The robot threatens to change the way the families think and behave! It feels like cleaning the house is the single most important thing and everything starts revolving around it.
This is an exaggeration, but only a little. It really does feel like it.
How cost effective are they?
This is where people are sold on the robots, or at least attempted to. Let’s do some basic calculations.
A simple dumb robot costs around ₹15000. “Better” ones go way higher. A friend has one sold by Xiaomi that costs ~₹25000. Nobody is going to buy those ₹50000 vacuum robots, just forget about them. Let us say the battery will last 2 years. That’s its lifespan. Let’s say the HEPA filters will last 6 months (that’s what the manufacturers say anyway). Let’s say brushes and mopping cloth will last 2 months. Filters, brushes and cloth combined will cost around ₹2000 a year. Let’s say ₹1000 a year for electricity. We must assume no repairability - there are no “authorized” places and others won’t go into the tiny electronics. The cost comes to about ₹12000 a year for the cheap robots.
In my town, hiring a person costs ~₹8400 a year. They adjust for inflation (i.e. increase every year). In cities like Hyderabad and Bengaluru, it goes way higher but average these days is about ₹18000 a year. Consumables include floor cleaner chemicals - let’s say ₹2400 a year (harpic costs ₹200 per bottle).
Given these numbers, the cheap robot looks justifiable. In small towns it probably won’t balance out in two years unless a very cheap model is available. In large cities, even costly models might be justifiable. But barely.

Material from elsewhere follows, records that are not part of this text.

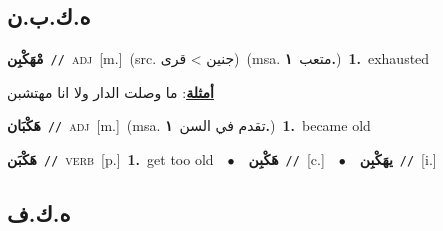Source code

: \documentclass[10pt,a4paper,twoside]{article} %
\begin{document}
\begin{multicols}{2}
\vspace{-3mm}
\subsection*{\color{blue}\foreignlanguage{arabic}{ه.ك.ب.ن}\color{blue}{}} 

{\setlength\topsep{0pt}\textbf{\foreignlanguage{arabic}{مْهَكْبِن}}\ {\color{gray}\texttt{//}\color{black}}\ \textsc{adj}\ [m.]\ (src. \color{gray}\foreignlanguage{arabic}{جنين > قرى}\color{black})\ \color{gray}(msa. \foreignlanguage{arabic}{متعب}~\foreignlanguage{arabic}{\textbf{١.}})\color{black}\ \textbf{1.}~exhausted\  \begin{flushright}\color{gray}\foreignlanguage{arabic}{\textbf{\underline{\foreignlanguage{arabic}{أمثلة}}}: ما وصلت الدار ولا انا مهتشبن}\end{flushright}\color{black}} \vspace{2mm}

{\setlength\topsep{0pt}\textbf{\foreignlanguage{arabic}{هَكْبَان}}\ {\color{gray}\texttt{//}\color{black}}\ \textsc{adj}\ [m.]\ \color{gray}(msa. \foreignlanguage{arabic}{تقدم في السن}~\foreignlanguage{arabic}{\textbf{١.}})\color{black}\ \textbf{1.}~became old\ } \vspace{2mm}

{\setlength\topsep{0pt}\textbf{\foreignlanguage{arabic}{هَكْبَن}}\ {\color{gray}\texttt{//}\color{black}}\ \textsc{verb}\ [p.]\ \textbf{1.}~get too old\ \ $\bullet$\ \ \setlength\topsep{0pt}\textbf{\foreignlanguage{arabic}{هَكْبِن}}\ {\color{gray}\texttt{//}\color{black}}\ [c.]\ \ $\bullet$\ \ \setlength\topsep{0pt}\textbf{\foreignlanguage{arabic}{يهَكْبِن}}\ {\color{gray}\texttt{//}\color{black}}\ [i.]\ } \vspace{2mm}

\vspace{-3mm}
\subsection*{\color{blue}\foreignlanguage{arabic}{ه.ك.ف}\color{blue}{}} 


\end{multicols}
\end{document}
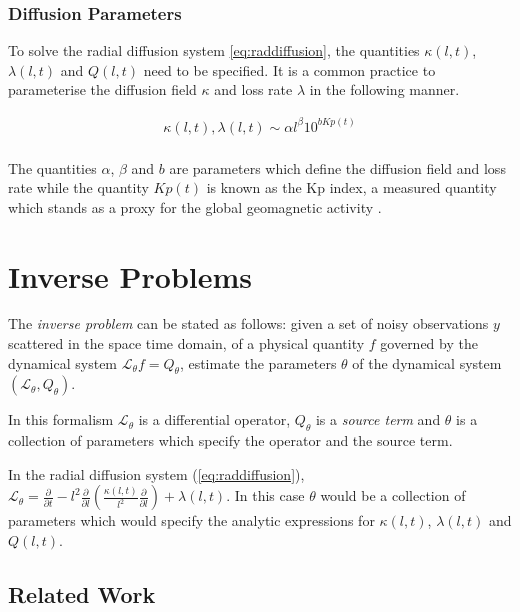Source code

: \subsubsection*{Diffusion Parameters}

To solve the radial diffusion system \ref{eq:raddiffusion}, the
quantities $\kappa(l, t)$, $\lambda(l, t)$ and $Q(l, t)$ need to be
specified. It is a common practice \citetext{see \citealp{GRL:GRL10762},
\citealp{JGRA:JGRA15067}, \citealp{JGRA:JGRA18021} and
\citealp{GRL:GRL22815}} to parameterise the diffusion field
$\kappa$ and loss rate $\lambda$ in the following manner.

\begin{align}
  \kappa(l,t), \lambda(l, t) \sim \alpha l^{\beta} 10^{b Kp(t)} \\
\end{align}

The quantities $\alpha$, $\beta$ and $b$ are parameters which define
the diffusion field and loss rate while the quantity $Kp(t)$ is known
as the Kp index, a measured quantity which stands as a proxy for the
global geomagnetic activity \citep{BartelsKp}.


\section{Inverse Problems}\label{sec:inv}

The \emph{inverse problem} can be stated as follows: given a set of
noisy observations $y$ scattered in the space time domain, of a
physical quantity $f$ governed by the dynamical system
$\mathcal{L}_{\theta} f = Q_{\theta}$, estimate the parameters $\theta$ of the
dynamical system $(\mathcal{L}_{\theta}, Q_{\theta})$.

In this formalism $\mathcal{L}_{\theta}$ is a differential operator,
$Q_{\theta}$ is a \emph{source term} and $\theta$ is a collection of parameters
which specify the operator and the source term.

In the radial diffusion system (\ref{eq:raddiffusion}), $\mathcal{L}_{\theta} =
\frac{\partial}{\partial{t}} - l^2 \frac{\partial}{\partial{l}}\left( \frac{\kappa(l,
      t)}{l^{2}} \frac{\partial}{\partial{l}} \right) + \lambda(l,
  t)$. In this case $\theta$ would be a collection of parameters which
  would specify the analytic expressions for $\kappa(l,t)$,
  $\lambda(l,t)$ and $Q(l,t)$.

\subsection{Related Work}

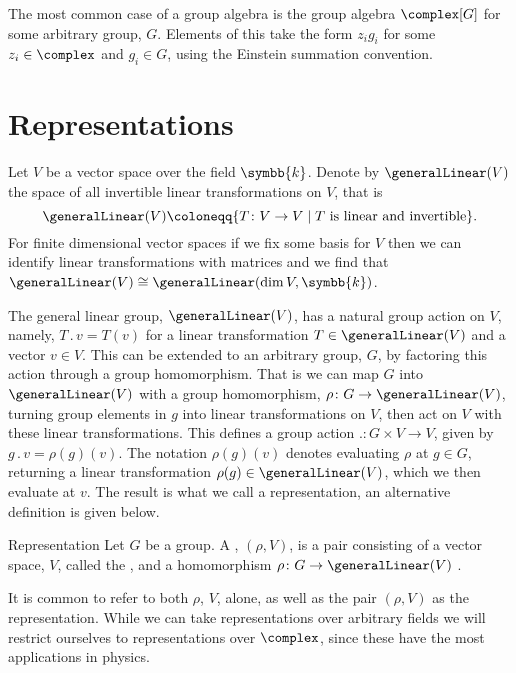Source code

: \documentclass[fleqn]{NotesClass}
\renewcommand{\field}{\symbb{k}}
\newcommand{\action}{\mathbin{.}}
\newcommand{\isomorphic}{\cong}
\begin{document}
    The most common case of a group algebra is the group algebra \(\complex[G]\) for some arbitrary group, \(G\).
    Elements of this take the form \(z_i g_i\) for some \(z_i \in \complex\) and \(g_i \in G\), using the Einstein summation convention.
    
    \section{Representations}%
    Let \(V\) be a vector space over the field \(\field\).
    Denote by \(\generalLinear(V)\) the space of all invertible linear transformations on \(V\), that is
    \begin{equation}
        \generalLinear(V) \coloneqq \{T \colon V \to V \mid T \text{ is linear and invertible}\}.
    \end{equation}
    For finite dimensional vector spaces if we fix some basis for \(V\) then we can identify linear transformations with matrices and we find that \(\generalLinear(V) \isomorphic \generalLinear(\dim V, \field)\).
    
    The general linear group, \(\generalLinear(V)\), has a natural group action on \(V\), namely, \(T \action v = T(v)\) for a linear transformation \(T \in \generalLinear(V)\) and a vector \(v \in V\).
    This can be extended to an arbitrary group, \(G\), by factoring this action through a group homomorphism.
    That is we can map \(G\) into \(\generalLinear(V)\) with a group homomorphism, \(\rho \colon G \to \generalLinear(V)\), turning group elements in \(g\) into linear transformations on \(V\), then act on \(V\) with these linear transformations.
    This defines a group action \(\action \colon G \times V \to V\), given by \(g \action v = \rho(g)(v)\).
    The notation \(\rho(g)(v)\) denotes evaluating \(\rho\) at \(g \in G\), returning a linear transformation \(\rho(g) \in \generalLinear(V)\), which we then evaluate at \(v\).
    The result is what we call a representation, an alternative definition is given below.
    
    \begin{dfn}{Representation}{}
        Let \(G\) be a group.
        A , \((\rho, V)\), is a pair consisting of a vector space, \(V\), called the , and a homomorphism \(\rho \colon G \to \generalLinear(V)\) \cite[726]{hassani}.
    \end{dfn}
    
    It is common to refer to both \(\rho\), \(V\), alone, as well as the pair \((\rho, V)\) as the representation.
    While we can take representations over arbitrary fields we will restrict ourselves to representations over \(\complex\), since these have the most applications in physics.
    
\end{document}
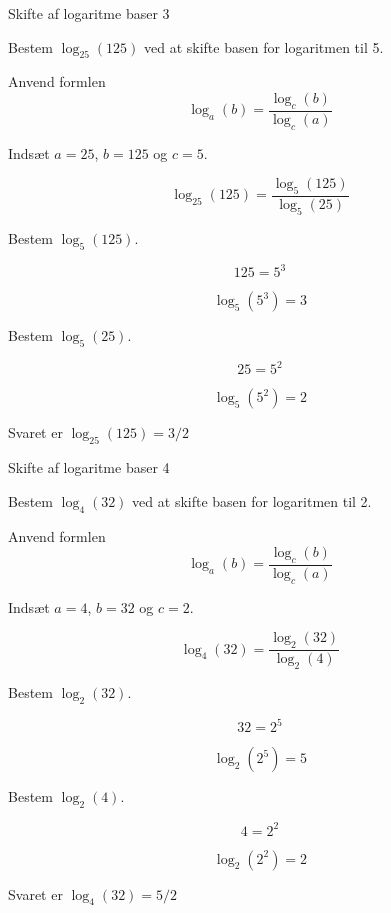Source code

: \documentclass{article}
\begin{document}
\newpage
\begin{exercise}{Skifte af logaritme baser 3}

Bestem $\log_{25}(125)$ ved at skifte basen for logaritmen til 5.


\hint

Anvend formlen
\[
\log_a(b) = \frac{\log_c(b)}{\log_c(a)}
\]

\hint

Indsæt $a=25$, $b=125$ og $c=5$.

\hint
\[
\log_{25}(125) = \frac{\log_5(125)}{\log_5(25)}
\]

\hint
Bestem $\log_5(125)$.

\hint
\[
125 = 5^3
\]


\hint
\[
\log_5(5^3) = 3
\]

\hint
Bestem $\log_5(25)$.

\hint
\[
25 = 5^2
\]

\hint
\[
\log_5(5^2) = 2
\]

\hint
Svaret er $\log_{25}(125) = 3/2$


\end{exercise}

\newpage
\begin{exercise}{Skifte af logaritme baser 4}

Bestem $\log_{4}(32)$ ved at skifte basen for logaritmen til 2.


\hint

Anvend formlen
\[
\log_a(b) = \frac{\log_c(b)}{\log_c(a)}
\]

\hint

Indsæt $a=4$, $b=32$ og $c=2$.

\hint
\[
\log_{4}(32) = \frac{\log_2(32)}{\log_2(4)}
\]

\hint
Bestem $\log_2(32)$.

\hint
\[
32 = 2^5
\]


\hint
\[
\log_2(2^5) = 5
\]

\hint
Bestem $\log_2(4)$.

\hint
\[
4 = 2^2
\]

\hint
\[
\log_2(2^2) = 2
\]

\hint
Svaret er $\log_{4}(32) = 5/2$


\end{exercise}
\end{document}
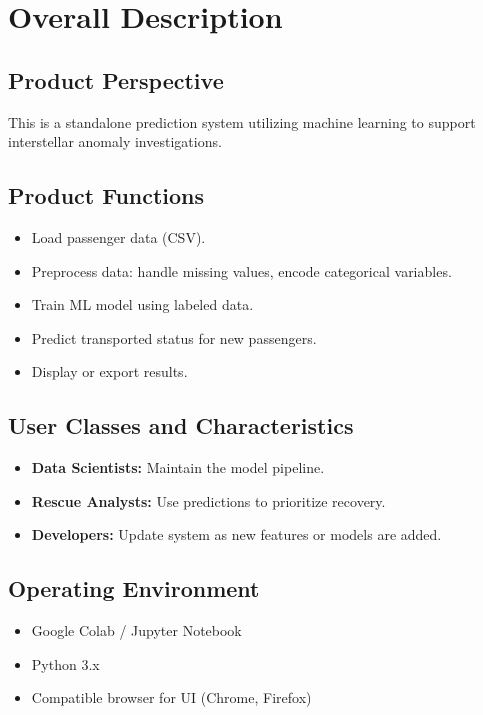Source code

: \documentclass[15pt]{article}
\begin{document}
\section{Overall Description}
\subsection{Product Perspective}
This is a standalone prediction system utilizing machine learning to support interstellar anomaly investigations.

\subsection{Product Functions}
\begin{itemize}
    \item Load passenger data (CSV).
    \item Preprocess data: handle missing values, encode categorical variables.
    \item Train ML model using labeled data.
    \item Predict transported status for new passengers.
    \item Display or export results.
\end{itemize}

\subsection{User Classes and Characteristics}
\begin{itemize}
    \item \textbf{Data Scientists:} Maintain the model pipeline.
    \item \textbf{Rescue Analysts:} Use predictions to prioritize recovery.
    \item \textbf{Developers:} Update system as new features or models are added.
\end{itemize}

\subsection{Operating Environment}
\begin{itemize}
    \item Google Colab / Jupyter Notebook
    \item Python 3.x
    \item Compatible browser for UI (Chrome, Firefox)
\end{itemize}
\end{document}
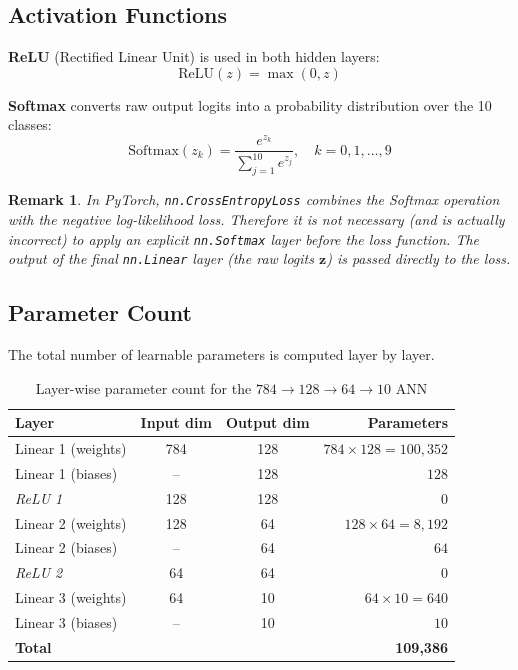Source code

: \documentclass[12pt,a4paper]{article}
\newtheorem{remark}{Remark}[section]
\begin{document}
\subsection{Activation Functions}
\label{subsec:activations}

\textbf{ReLU} (Rectified Linear Unit) is used in both hidden layers:
\begin{equation}
  \text{ReLU}(z) = \max(0, z)
  \label{eq:relu}
\end{equation}

\textbf{Softmax} converts raw output logits into a probability distribution
over the 10 classes:
\begin{equation}
  \text{Softmax}(z_k) = \frac{e^{z_k}}{\sum_{j=1}^{10} e^{z_j}},
  \quad k = 0, 1, \ldots, 9
  \label{eq:softmax-eq}
\end{equation}

\begin{remark}
\label{rem:softmax-in-loss}
In PyTorch, \texttt{nn.CrossEntropyLoss} combines the Softmax operation
with the negative log-likelihood loss.  Therefore it is \emph{not} necessary
(and is actually incorrect) to apply an explicit \texttt{nn.Softmax} layer
before the loss function.  The output of the final \texttt{nn.Linear} layer
(the raw logits $\mathbf{z}$) is passed directly to the loss.
\end{remark}

\subsection{Parameter Count}
\label{subsec:params}

The total number of learnable parameters is computed layer by layer.

\begin{table}[htbp]
  \centering
  \caption{Layer-wise parameter count for the $784 \to 128 \to 64 \to 10$ ANN}
  \label{tab:params}
  \begin{tabular}{lccr}
    \toprule
    \textbf{Layer} & \textbf{Input dim} & \textbf{Output dim} & \textbf{Parameters} \\
    \midrule
    Linear 1 (weights) & 784 & 128 & $784 \times 128 = 100{,}352$ \\
    Linear 1 (biases)  & --  & 128 & $128$ \\
    \textit{ReLU 1}    & 128 & 128 & $0$ \\
    Linear 2 (weights) & 128 & 64  & $128 \times 64 = 8{,}192$ \\
    Linear 2 (biases)  & --  & 64  & $64$ \\
    \textit{ReLU 2}    & 64  & 64  & $0$ \\
    Linear 3 (weights) & 64  & 10  & $64 \times 10 = 640$ \\
    Linear 3 (biases)  & --  & 10  & $10$ \\
    \midrule
    \textbf{Total} & & & \textbf{109,386} \\
    \bottomrule
  \end{tabular}
\end{table}
\end{document}
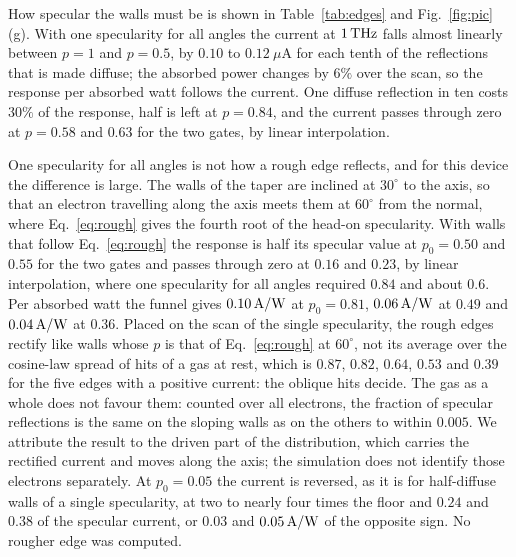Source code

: How specular the walls must be is shown in Table~\ref{tab:edges} and
Fig.~\ref{fig:pic}(g). With one specularity for all angles the current
at $1\,\mathrm{THz}$ falls almost linearly between $p=1$ and $p=0.5$, by $0.10$ to
$0.12\ \mu$A for each tenth of the reflections that is made diffuse; the
absorbed power changes by $6\%$ over the scan, so the response per
absorbed watt follows the current. One diffuse reflection in ten costs
$30\%$ of the response, half is left at $p=0.84$, and the current passes
through zero at $p=0.58$ and $0.63$ for the two gates, by linear
interpolation.

One specularity for all angles is not how a rough edge reflects, and for
this device the difference is large. The walls of the taper are inclined
at $30^{\circ}$ to the axis, so that an electron travelling along the axis
meets them at $60^{\circ}$ from the normal, where Eq.~\eqref{eq:rough}
gives the fourth root of the head-on specularity. With walls that follow
Eq.~\eqref{eq:rough} the response is half its specular value at
$p_{0}=0.50$ and $0.55$ for the two gates and passes through zero at
$0.16$ and $0.23$, by linear interpolation, where one specularity for
all angles required $0.84$ and about $0.6$. Per absorbed watt the
funnel gives $0.10\,\mathrm{A/W}$ at $p_{0}=0.81$, $0.06\,\mathrm{A/W}$ at $0.49$ and
$0.04\,\mathrm{A/W}$ at $0.36$. Placed on the scan of the
single specularity, the rough edges rectify like walls whose $p$ is that
of Eq.~\eqref{eq:rough} at $60^{\circ}$, not its average over the
cosine-law spread of hits of a gas at rest, which is $0.87$, $0.82$,
$0.64$, $0.53$ and $0.39$ for the five edges with a positive current: the
oblique hits decide. The gas as a whole does not favour
them: counted over all electrons, the fraction of specular reflections
is the same on the sloping walls as on the others to within $0.005$. We
attribute the result to the driven part of the distribution, which
carries the rectified current and moves along the axis; the simulation
does not identify those electrons separately. At $p_{0}=0.05$ the
current is reversed, as it is for half-diffuse walls of a single
specularity, at two to nearly four times the floor and $0.24$ and
$0.38$ of the specular current, or $0.03$ and $0.05\,\mathrm{A/W}$ of the opposite
sign. No rougher edge was computed.

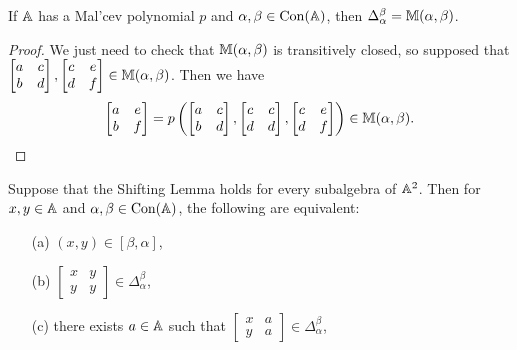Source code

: \begin{appendices}
\begin{prop} If $\mathbb{A}$ has a Mal'cev polynomial $p$ and $\alpha,\beta \in \operatorname{Con}(\mathbb{A})$, then $\Delta_\alpha^\beta = \mathbb{M}(\alpha,\beta)$.
\end{prop}
\begin{proof} We just need to check that $\mathbb{M}(\alpha,\beta)$ is transitively closed, so supposed that $\begin{bmatrix} a & c\\ b & d\end{bmatrix}, \begin{bmatrix} c & e\\ d & f\end{bmatrix} \in \mathbb{M}(\alpha,\beta)$. Then we have
\[
\begin{bmatrix} a & e\\ b & f\end{bmatrix} = p\left(\begin{bmatrix} a & c\\ b & d\end{bmatrix}, \begin{bmatrix} c & c\\ d & d\end{bmatrix}, \begin{bmatrix} c & e\\ d & f\end{bmatrix}\right) \in \mathbb{M}(\alpha,\beta).\qedhere
\]
\end{proof}

\begin{thm}\label{shifting-commutator} Suppose that the Shifting Lemma holds for every subalgebra of $\mathbb{A}^2$. Then for $x,y \in \mathbb{A}$ and $\alpha,\beta \in \operatorname{Con}(\mathbb{A})$, the following are equivalent:
\begin{itemize}
\item[(a)] $(x,y) \in [\beta,\alpha]$,

\item[(b)] $\begin{bmatrix} x & y\\ y & y\end{bmatrix} \in \Delta_\alpha^\beta$,

\item[(c)] there exists $a \in \mathbb{A}$ such that $\begin{bmatrix} x & a\\ y & a\end{bmatrix} \in \Delta_\alpha^\beta$,


\end{itemize}
\end{thm}
\end{appendices}
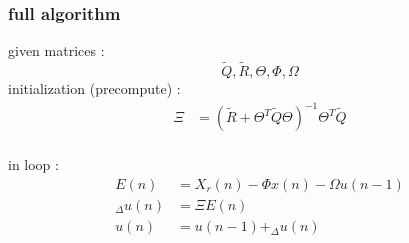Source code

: \documentclass{beamer}
\begin{document}
\begin{frame}
  
  \frametitle{\bf full algorithm}
  given matrices : $$\tilde{Q}, \tilde{R}, \Theta, \Phi, \Omega$$
  initialization (precompute) :
  \begin{align*}
  \Xi &= (\tilde{R} + \Theta^T\tilde{Q}\Theta)^{-1} \Theta^T\tilde{Q} \\
  \end{align*}
  
  in loop :
  \begin{align*}
    E(n) &= X_r(n) - \Phi x(n) - \Omega u(n-1) \\
    _\Delta u(n) &= \Xi E(n) \\
    u(n) &= u(n-1) + _\Delta u(n)
  \end{align*}
\end{frame}
\end{document}
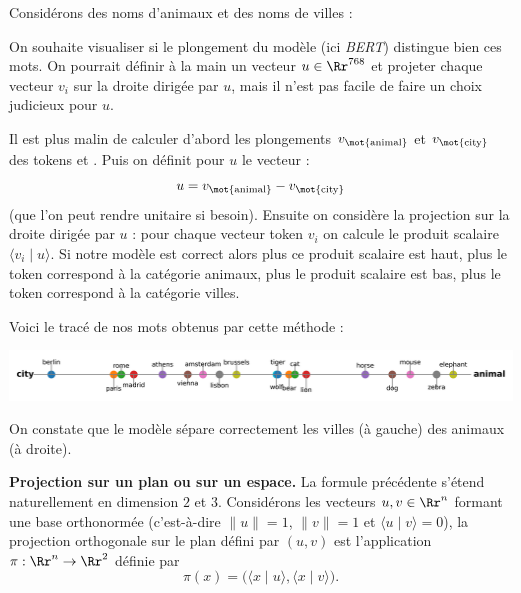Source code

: \documentclass[11pt,class=report,crop=false]{standalone}
\begin{document}
\begin{exemple}
Considérons des noms d'animaux et des noms de villes :

On souhaite visualiser si le plongement du modèle (ici \emph{BERT}) distingue bien ces mots.
On pourrait définir à la main un vecteur $u \in \Rr^{768}$ et projeter chaque vecteur $v_i$ sur la droite dirigée par $u$, mais il n'est pas facile de faire un choix judicieux pour $u$.

Il est plus malin de calculer d'abord les plongements $v_{\text{\mot{animal}}}$ et 
$v_{\text{\mot{city}}}$ des tokens  et . Puis on définit pour $u$ le vecteur :
	$$u = v_{\text{\mot{animal}}} - v_{\text{\mot{city}}}$$
(que l'on peut rendre unitaire si besoin).
Ensuite on considère la projection sur la droite dirigée par $u$ :
pour chaque vecteur token $v_i$ on calcule le produit scalaire $\langle v_i \mid u \rangle$. Si notre modèle est correct alors plus ce produit scalaire est haut, plus le token correspond à la catégorie \og{}animaux\fg{}, plus le produit scalaire est bas, plus le token correspond à la catégorie \og{}villes\fg{}.

Voici le tracé de nos mots obtenus par cette méthode :

\begin{center}
	\includegraphics[scale=\myscale,scale=0.63]{figures/projection-droite}
\end{center}

On constate que le modèle sépare correctement les villes (à gauche) des animaux (à droite).
\end{exemple}


\bigskip

\textbf{Projection sur un plan ou sur un espace.}
La formule précédente s'étend naturellement en dimension $2$ et $3$.
Considérons les vecteurs $u,v \in \Rr^n$ formant une base orthonormée (c'est-à-dire $\|u\| = 1$, $\|v\| = 1$ et $\langle u \mid v \rangle =0$), la projection orthogonale sur le plan défini par $(u,v)$ est l'application $\pi : \Rr^n \to \Rr^2$ définie par 
$$\pi(x) = \big(\langle x \mid u \rangle, \langle x \mid v \rangle\big).$$
\end{document}
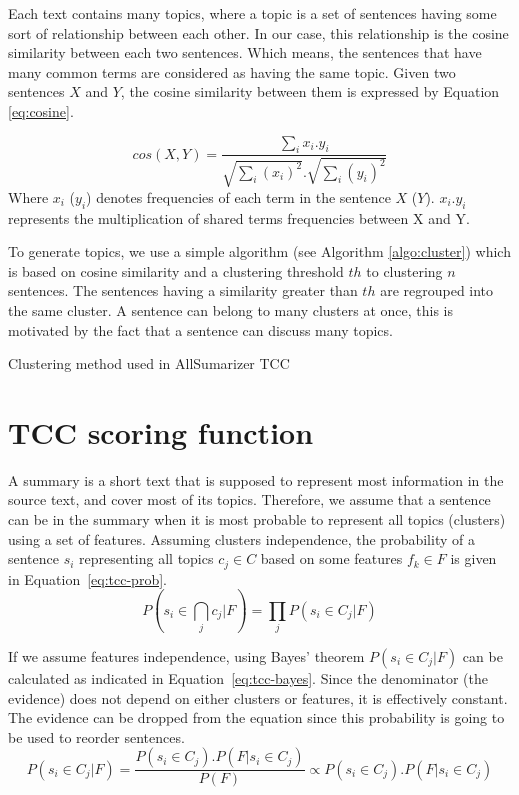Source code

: Each text contains many topics, where a topic is a set of sentences having some sort of relationship between each other.
In our case, this relationship is the cosine similarity between each two sentences. 
Which means, the sentences that have many common terms are considered as having the same topic. 
Given two sentences $ X $ and $ Y $, the cosine similarity between them is expressed by Equation \ref{eq:cosine}.

\begin{equation}
\label{eq:cosine}
cos(X,Y) = \frac {\sum_i {x_i.y_i} }
{\sqrt{\sum_i(x_i)^2} . \sqrt{\sum_i(y_i)^2}}
\end{equation}
Where $ x_i $ ($ y_i $) denotes frequencies of each term in the sentence $ X $ ($ Y $).
$x_i.y_i$ represents the multiplication of shared terms frequencies between X and Y.


To generate topics, we use a simple algorithm (see Algorithm  \ref{algo:cluster}) which is based on cosine similarity and a clustering threshold $ th $ to clustering $ n $ sentences.
The sentences having a similarity greater than $ th $ are regrouped into the same cluster. 
A sentence can belong to many clusters at once, this is motivated by the fact that a sentence can discuss many topics.

\begin{algorithm}[!ht]
	\caption{Clustering method used in AllSumarizer TCC}
	\label{algo:cluster}
\end{algorithm}



\section{TCC scoring function}

A summary is a short text that is supposed to represent most information in the source text, and cover most of its topics.
Therefore, we assume that a sentence can be in the summary when it is most probable to represent all topics (clusters)  using a set of features.
Assuming clusters independence, the probability of a sentence $ s_i $ representing all topics $ c_j \in C $ based on some features $ f_k \in F $ is given in Equation~\ref{eq:tcc-prob}. 
\begin{equation}
\label{eq:tcc-prob}
P(s_i \in \bigcap_{j} c_j | F) = 
\prod_{j} P(s_i \in C_j | F)
\end{equation}

If we assume features independence, using Bayes' theorem $ P(s_i \in C_j | F) $ can be calculated as indicated in Equation~\ref{eq:tcc-bayes}. 
Since the denominator (the evidence) does not depend on either clusters or features, it is effectively constant.
The evidence can be dropped from the equation since this probability is going to be used to reorder sentences.
\begin{equation}
\label{eq:tcc-bayes}
P(s_i \in C_j | F) = 
\frac{P(s_i \in C_j) . P(F | s_i \in C_j) }{P(F)} 
\propto 
P(s_i \in C_j) . P(F | s_i \in C_j)
\end{equation}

More people are hiring services for floor cleaning, but the percentage is nowhere near 60%. So, for at least 50% of households (conservative estimate), buying a robot is extra cost - they were not paying to get the house cleaned and are “newcomers” to paying to clean.
Cleans floor and nothing else
Usually, the dust gathers on windows and shelves a lot. People from cold climate probably cannot imagine how much dust we have here. There is a LOT. I live near desert and I have it even more.
Every Diwali we have the tradition of cleaning the house like it was never cleaned before. We climb almari, we take our sofas outside, take the ceiling fans down, wash winter and summer clothes. We clean every single item.
I was talking with an old couple on the train one day. They asked me what I do, and I tried explaining a bit about electronics and software. They somehow knew about vacuum robots, but had never used one. We got talking about the robots. The first question she asked was “what about windows?”. I had to lift the curtain and say that she had indeed stumbled upon one of the limitations. She found it to be such a bad limitation that she called it useless. She clarified that she and the daughter-in-law clean even the doors every day. They clean kitchen surfaces, they clean the bathroom, they clean many other things everyday. She’s a good example of what people do. People keep their homes clean - and I mean it. The outside is perhaps all screwed up, but insides are clean. You visit the houses in villages and they’re immaculate. Every surface and every object goes through a rigorous schedule of cleaning. Even the compounds are cleaned manually such that you can easily see the sweeping marks.
The robot is not designed for such people. It assumes that all these people only care about “mostly cleaning the tiles inside the house”. It assumes a lifestyle that does not exist. It assumes objects in houses that do not exist. It assumes a world that does not exist.
Closing
I do not offer any solutions here. I merely point out what is wrong. I am personally convinced that the whole robot is not designed for me and mine at all. It is for some people I do not know. It is an imported idea, from a culture unknown. It has to be thought from ground-up.